== What you will do ==
All lines in the records below that hold "反射类型对象" are to be shown.

━━━━━ Input material ━━━━━

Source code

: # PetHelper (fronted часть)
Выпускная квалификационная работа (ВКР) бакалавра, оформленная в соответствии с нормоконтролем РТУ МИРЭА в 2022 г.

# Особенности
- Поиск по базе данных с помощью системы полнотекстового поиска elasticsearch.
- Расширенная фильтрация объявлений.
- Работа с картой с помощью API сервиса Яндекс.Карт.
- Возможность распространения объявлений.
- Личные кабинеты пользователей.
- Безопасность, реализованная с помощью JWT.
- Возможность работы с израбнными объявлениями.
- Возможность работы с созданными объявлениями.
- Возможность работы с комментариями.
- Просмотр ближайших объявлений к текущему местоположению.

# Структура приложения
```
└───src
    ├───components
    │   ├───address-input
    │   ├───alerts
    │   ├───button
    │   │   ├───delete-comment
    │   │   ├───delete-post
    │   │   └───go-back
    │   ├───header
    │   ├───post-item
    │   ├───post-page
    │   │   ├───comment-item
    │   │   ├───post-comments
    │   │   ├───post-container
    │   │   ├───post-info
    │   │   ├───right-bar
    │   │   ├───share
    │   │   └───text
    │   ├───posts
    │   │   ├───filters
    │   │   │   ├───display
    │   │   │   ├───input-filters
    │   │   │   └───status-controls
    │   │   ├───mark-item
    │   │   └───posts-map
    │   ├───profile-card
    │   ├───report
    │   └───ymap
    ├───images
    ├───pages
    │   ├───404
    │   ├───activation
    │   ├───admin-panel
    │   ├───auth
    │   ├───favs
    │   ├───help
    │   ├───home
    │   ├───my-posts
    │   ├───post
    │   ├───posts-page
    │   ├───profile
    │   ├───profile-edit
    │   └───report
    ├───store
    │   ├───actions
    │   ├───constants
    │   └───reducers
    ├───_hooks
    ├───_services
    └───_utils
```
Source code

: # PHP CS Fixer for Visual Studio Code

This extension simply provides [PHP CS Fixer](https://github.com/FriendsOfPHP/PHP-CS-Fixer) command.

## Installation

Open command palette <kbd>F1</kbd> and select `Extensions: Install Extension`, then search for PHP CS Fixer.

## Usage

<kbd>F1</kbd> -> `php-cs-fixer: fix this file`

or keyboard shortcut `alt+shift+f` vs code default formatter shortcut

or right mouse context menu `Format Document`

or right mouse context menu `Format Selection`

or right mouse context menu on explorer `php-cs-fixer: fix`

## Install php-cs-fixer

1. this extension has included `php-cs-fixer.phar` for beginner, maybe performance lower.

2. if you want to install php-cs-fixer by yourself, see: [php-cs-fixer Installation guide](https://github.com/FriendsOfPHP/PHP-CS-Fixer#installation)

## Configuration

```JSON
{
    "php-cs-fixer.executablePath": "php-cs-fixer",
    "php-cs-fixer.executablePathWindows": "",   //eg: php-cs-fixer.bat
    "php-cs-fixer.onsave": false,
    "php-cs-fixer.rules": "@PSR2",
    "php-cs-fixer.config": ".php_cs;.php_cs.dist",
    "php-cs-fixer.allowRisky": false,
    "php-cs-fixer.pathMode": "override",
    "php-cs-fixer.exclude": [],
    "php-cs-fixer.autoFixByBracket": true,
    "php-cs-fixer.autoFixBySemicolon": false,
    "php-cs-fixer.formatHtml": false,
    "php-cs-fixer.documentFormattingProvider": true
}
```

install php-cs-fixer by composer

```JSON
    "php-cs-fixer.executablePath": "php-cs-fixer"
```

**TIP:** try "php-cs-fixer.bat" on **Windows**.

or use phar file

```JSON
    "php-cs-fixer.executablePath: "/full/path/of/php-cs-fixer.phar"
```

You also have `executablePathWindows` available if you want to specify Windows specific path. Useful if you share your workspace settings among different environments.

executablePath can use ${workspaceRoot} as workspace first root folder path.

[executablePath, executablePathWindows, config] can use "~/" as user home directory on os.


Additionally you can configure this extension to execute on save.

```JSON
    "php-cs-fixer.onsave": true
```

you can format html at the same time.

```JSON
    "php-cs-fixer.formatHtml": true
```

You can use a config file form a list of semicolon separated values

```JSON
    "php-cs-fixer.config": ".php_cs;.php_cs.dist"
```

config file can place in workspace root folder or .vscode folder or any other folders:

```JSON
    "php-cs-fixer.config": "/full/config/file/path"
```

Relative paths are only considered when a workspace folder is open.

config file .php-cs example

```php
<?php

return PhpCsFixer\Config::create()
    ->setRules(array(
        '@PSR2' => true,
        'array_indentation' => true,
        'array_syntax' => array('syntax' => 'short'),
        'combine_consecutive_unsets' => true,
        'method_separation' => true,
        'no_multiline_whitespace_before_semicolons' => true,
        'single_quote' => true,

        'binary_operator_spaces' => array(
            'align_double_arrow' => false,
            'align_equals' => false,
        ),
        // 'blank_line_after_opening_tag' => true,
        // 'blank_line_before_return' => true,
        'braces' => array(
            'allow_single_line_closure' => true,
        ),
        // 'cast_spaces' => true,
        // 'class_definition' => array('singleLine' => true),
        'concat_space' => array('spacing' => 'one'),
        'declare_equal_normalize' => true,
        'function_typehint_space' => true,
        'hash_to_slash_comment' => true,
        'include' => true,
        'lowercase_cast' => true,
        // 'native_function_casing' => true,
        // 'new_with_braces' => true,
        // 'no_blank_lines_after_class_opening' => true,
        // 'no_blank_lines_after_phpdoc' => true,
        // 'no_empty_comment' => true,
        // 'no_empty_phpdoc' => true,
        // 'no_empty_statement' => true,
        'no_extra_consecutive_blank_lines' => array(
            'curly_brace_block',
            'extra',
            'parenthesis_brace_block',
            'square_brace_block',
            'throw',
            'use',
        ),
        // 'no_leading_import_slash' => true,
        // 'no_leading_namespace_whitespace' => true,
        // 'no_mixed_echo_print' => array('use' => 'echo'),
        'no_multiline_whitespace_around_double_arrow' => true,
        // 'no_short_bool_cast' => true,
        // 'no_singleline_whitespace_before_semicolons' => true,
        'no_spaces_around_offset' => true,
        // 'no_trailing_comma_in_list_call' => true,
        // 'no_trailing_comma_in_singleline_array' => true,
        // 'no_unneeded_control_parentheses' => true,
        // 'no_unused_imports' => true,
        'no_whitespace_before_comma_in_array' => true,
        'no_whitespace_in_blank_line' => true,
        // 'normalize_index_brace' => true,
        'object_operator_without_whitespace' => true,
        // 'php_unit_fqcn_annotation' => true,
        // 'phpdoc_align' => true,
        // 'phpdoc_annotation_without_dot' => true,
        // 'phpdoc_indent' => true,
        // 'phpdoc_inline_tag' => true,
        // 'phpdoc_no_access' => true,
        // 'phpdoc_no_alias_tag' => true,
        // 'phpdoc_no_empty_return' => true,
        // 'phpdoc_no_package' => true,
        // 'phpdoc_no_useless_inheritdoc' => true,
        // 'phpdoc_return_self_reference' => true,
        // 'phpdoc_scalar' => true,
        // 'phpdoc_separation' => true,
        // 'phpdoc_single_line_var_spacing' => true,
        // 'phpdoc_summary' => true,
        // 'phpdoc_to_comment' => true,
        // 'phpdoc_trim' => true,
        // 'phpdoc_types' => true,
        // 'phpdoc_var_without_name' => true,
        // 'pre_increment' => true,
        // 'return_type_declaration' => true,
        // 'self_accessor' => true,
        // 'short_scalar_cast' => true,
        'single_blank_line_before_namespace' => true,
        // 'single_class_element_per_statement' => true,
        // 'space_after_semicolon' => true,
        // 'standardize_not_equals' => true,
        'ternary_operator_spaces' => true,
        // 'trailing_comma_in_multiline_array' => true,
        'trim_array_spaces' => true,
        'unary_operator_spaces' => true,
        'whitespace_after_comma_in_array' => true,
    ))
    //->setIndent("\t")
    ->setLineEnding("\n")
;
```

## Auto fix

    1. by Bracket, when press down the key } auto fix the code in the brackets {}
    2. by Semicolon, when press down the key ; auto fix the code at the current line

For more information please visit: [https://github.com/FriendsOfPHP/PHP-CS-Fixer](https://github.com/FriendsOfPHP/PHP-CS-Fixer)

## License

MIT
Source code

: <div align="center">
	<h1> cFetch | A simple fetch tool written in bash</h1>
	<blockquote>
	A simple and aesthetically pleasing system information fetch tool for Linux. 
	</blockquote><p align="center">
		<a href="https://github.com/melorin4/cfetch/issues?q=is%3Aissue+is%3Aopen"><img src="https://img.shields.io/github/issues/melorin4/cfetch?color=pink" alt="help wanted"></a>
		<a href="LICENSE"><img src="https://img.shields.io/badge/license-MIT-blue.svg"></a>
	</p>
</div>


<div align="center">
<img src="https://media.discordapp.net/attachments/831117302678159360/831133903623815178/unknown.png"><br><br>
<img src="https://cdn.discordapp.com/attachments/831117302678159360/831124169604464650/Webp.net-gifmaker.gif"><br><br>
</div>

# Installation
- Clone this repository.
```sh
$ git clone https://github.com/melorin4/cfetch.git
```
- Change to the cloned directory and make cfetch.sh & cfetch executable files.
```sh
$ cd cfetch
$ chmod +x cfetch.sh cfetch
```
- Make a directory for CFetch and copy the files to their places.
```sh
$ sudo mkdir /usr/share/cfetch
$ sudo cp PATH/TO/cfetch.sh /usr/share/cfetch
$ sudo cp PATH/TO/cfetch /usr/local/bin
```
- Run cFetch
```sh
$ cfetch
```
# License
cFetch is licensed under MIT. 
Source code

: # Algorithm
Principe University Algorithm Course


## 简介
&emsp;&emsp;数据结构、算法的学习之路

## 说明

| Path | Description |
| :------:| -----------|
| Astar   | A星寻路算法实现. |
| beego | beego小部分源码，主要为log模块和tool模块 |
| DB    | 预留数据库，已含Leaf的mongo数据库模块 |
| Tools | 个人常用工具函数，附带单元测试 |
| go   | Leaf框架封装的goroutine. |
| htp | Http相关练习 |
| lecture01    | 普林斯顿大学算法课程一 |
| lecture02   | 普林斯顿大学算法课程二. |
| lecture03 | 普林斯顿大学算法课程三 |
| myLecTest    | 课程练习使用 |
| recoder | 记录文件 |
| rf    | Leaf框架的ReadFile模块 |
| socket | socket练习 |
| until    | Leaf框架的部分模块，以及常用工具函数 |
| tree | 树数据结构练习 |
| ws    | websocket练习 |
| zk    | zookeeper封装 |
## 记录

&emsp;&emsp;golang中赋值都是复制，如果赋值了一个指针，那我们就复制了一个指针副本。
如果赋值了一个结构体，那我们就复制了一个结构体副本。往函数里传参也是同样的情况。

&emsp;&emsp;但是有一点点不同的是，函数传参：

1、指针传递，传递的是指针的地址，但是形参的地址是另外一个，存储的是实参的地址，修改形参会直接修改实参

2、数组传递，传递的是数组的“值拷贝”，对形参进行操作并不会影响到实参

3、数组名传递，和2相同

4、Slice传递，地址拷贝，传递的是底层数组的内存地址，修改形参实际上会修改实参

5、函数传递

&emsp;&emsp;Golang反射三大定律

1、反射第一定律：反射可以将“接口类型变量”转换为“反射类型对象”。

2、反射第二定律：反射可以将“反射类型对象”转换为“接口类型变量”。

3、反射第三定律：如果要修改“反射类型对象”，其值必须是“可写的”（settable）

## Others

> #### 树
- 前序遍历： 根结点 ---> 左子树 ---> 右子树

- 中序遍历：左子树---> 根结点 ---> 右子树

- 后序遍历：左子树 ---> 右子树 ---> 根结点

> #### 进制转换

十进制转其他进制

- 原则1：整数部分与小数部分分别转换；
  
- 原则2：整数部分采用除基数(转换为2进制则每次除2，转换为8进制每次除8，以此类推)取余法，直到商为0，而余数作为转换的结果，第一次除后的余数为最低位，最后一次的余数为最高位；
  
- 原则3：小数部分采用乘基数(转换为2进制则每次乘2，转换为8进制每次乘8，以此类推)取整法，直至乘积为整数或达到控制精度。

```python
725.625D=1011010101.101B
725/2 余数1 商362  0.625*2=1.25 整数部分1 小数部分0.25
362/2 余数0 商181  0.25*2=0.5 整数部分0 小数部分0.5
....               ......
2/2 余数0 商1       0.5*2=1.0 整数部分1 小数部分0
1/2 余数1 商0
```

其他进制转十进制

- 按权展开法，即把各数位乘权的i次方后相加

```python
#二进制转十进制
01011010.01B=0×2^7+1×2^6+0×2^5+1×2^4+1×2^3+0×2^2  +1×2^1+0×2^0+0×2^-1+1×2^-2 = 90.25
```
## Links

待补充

━━━━━

== Exercise output ==
1、反射第一定律：反射可以将“接口类型变量”转换为“反射类型对象”。
2、反射第二定律：反射可以将“反射类型对象”转换为“接口类型变量”。
3、反射第三定律：如果要修改“反射类型对象”，其值必须是“可写的”（settable）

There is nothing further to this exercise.